Take the listing below and print exactly the lines starting at the line containing "EG06 & 9.86" and ending at the line containing "EG07 & 31.97", both ends included, and no others.

════════════════════

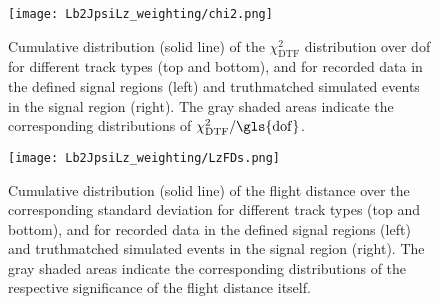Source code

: \begin{figure}[htbp]
    \centering
    \texttt{[image: Lb2JpsiLz\_weighting/chi2.png]}
    \caption{Cumulative distribution (solid line) of the $\chi^2_\text{DTF}$ distribution over \gls{dof} for different track types (top and bottom), and for recorded data in the defined signal regions (left) and \gls{truthmatched} simulated events in the signal region (right). The gray shaded areas indicate the corresponding distributions of $\chi^2_\text{DTF}/\mathrm{\gls{dof}}$.}
    \label{fig:chi2dtf_LbToJpsiLz}
\end{figure}

\begin{figure}[htbp]
    \centering
    \texttt{[image: Lb2JpsiLz\_weighting/LzFDs.png]}
    \caption{Cumulative distribution (solid line) of the \Lz flight distance over the corresponding standard deviation for different track types (top and bottom), and for recorded data in the defined signal regions (left) and \gls{truthmatched} simulated events in the signal region (right). The gray shaded areas indicate the corresponding distributions of the respective significance of the flight distance itself.}
    \label{fig:LzFDs_LbToJpsiLz}
\end{figure}


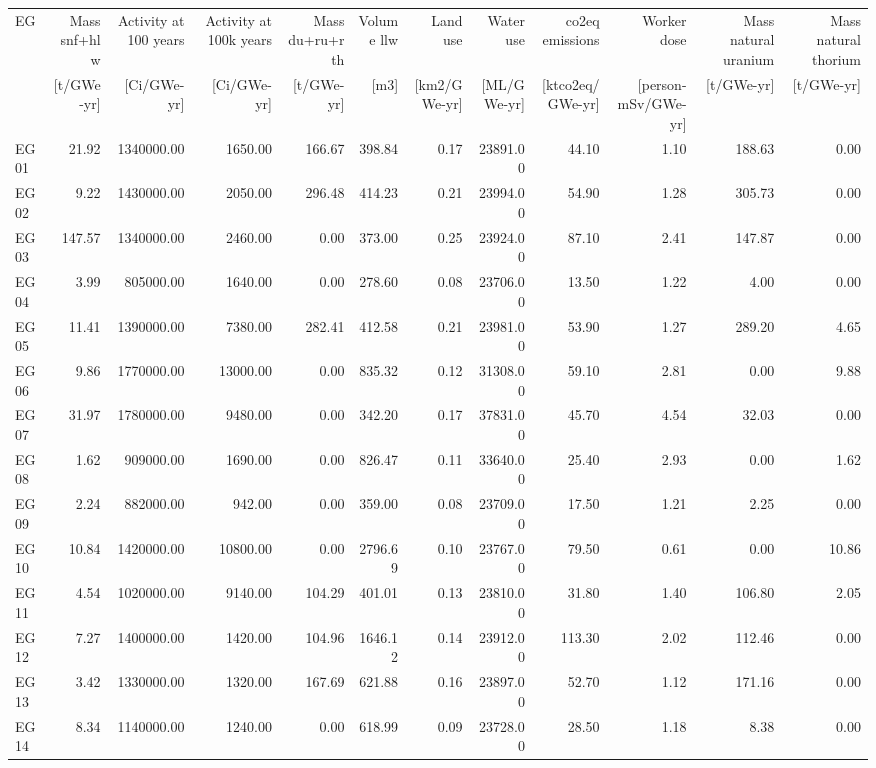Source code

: \begin{tabular}{lrrrrrrrrrrr}
    \toprule
    EG & Mass \acs{snf}+\acs{hlw} & Activity at 100 years & Activity at 100k years & Mass \acs{du}+\acs{ru}+\acs{rth}& Volume \acs{llw} & Land use & Water use & \acs{co2eq} emissions & Worker dose & Mass natural uranium & Mass natural thorium \\
    & [t/GWe-yr] & [Ci/GWe-yr] & [Ci/GWe-yr] & [t/GWe-yr] & [m3] & [km2/GWe-yr] & [ML/GWe-yr] & [kt\acs{co2eq}/GWe-yr] & [person-mSv/GWe-yr] & [t/GWe-yr] & [t/GWe-yr] \\
    \midrule
    EG01 & 21.92 & 1340000.00 & 1650.00 & 166.67 & 398.84 & 0.17 & 23891.00 & 44.10 & 1.10 & 188.63 & 0.00 \\
    EG02 & 9.22 & 1430000.00 & 2050.00 & 296.48 & 414.23 & 0.21 & 23994.00 & 54.90 & 1.28 & 305.73 & 0.00 \\
    EG03 & 147.57 & 1340000.00 & 2460.00 & 0.00 & 373.00 & 0.25 & 23924.00 & 87.10 & 2.41 & 147.87 & 0.00 \\
    EG04 & 3.99 & 805000.00 & 1640.00 & 0.00 & 278.60 & 0.08 & 23706.00 & 13.50 & 1.22 & 4.00 & 0.00 \\
    EG05 & 11.41 & 1390000.00 & 7380.00 & 282.41 & 412.58 & 0.21 & 23981.00 & 53.90 & 1.27 & 289.20 & 4.65 \\
    EG06 & 9.86 & 1770000.00 & 13000.00 & 0.00 & 835.32 & 0.12 & 31308.00 & 59.10 & 2.81 & 0.00 & 9.88 \\
    EG07 & 31.97 & 1780000.00 & 9480.00 & 0.00 & 342.20 & 0.17 & 37831.00 & 45.70 & 4.54 & 32.03 & 0.00 \\
    EG08 & 1.62 & 909000.00 & 1690.00 & 0.00 & 826.47 & 0.11 & 33640.00 & 25.40 & 2.93 & 0.00 & 1.62 \\
    EG09 & 2.24 & 882000.00 & 942.00 & 0.00 & 359.00 & 0.08 & 23709.00 & 17.50 & 1.21 & 2.25 & 0.00 \\
    EG10 & 10.84 & 1420000.00 & 10800.00 & 0.00 & 2796.69 & 0.10 & 23767.00 & 79.50 & 0.61 & 0.00 & 10.86 \\
    EG11 & 4.54 & 1020000.00 & 9140.00 & 104.29 & 401.01 & 0.13 & 23810.00 & 31.80 & 1.40 & 106.80 & 2.05 \\
    EG12 & 7.27 & 1400000.00 & 1420.00 & 104.96 & 1646.12 & 0.14 & 23912.00 & 113.30 & 2.02 & 112.46 & 0.00 \\
    EG13 & 3.42 & 1330000.00 & 1320.00 & 167.69 & 621.88 & 0.16 & 23897.00 & 52.70 & 1.12 & 171.16 & 0.00 \\
    EG14 & 8.34 & 1140000.00 & 1240.00 & 0.00 & 618.99 & 0.09 & 23728.00 & 28.50 & 1.18 & 8.38 & 0.00 \\

\end{tabular}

════════════════════

**Solution:**
    EG06 & 9.86 & 1770000.00 & 13000.00 & 0.00 & 835.32 & 0.12 & 31308.00 & 59.10 & 2.81 & 0.00 & 9.88 \\
    EG07 & 31.97 & 1780000.00 & 9480.00 & 0.00 & 342.20 & 0.17 & 37831.00 & 45.70 & 4.54 & 32.03 & 0.00 \\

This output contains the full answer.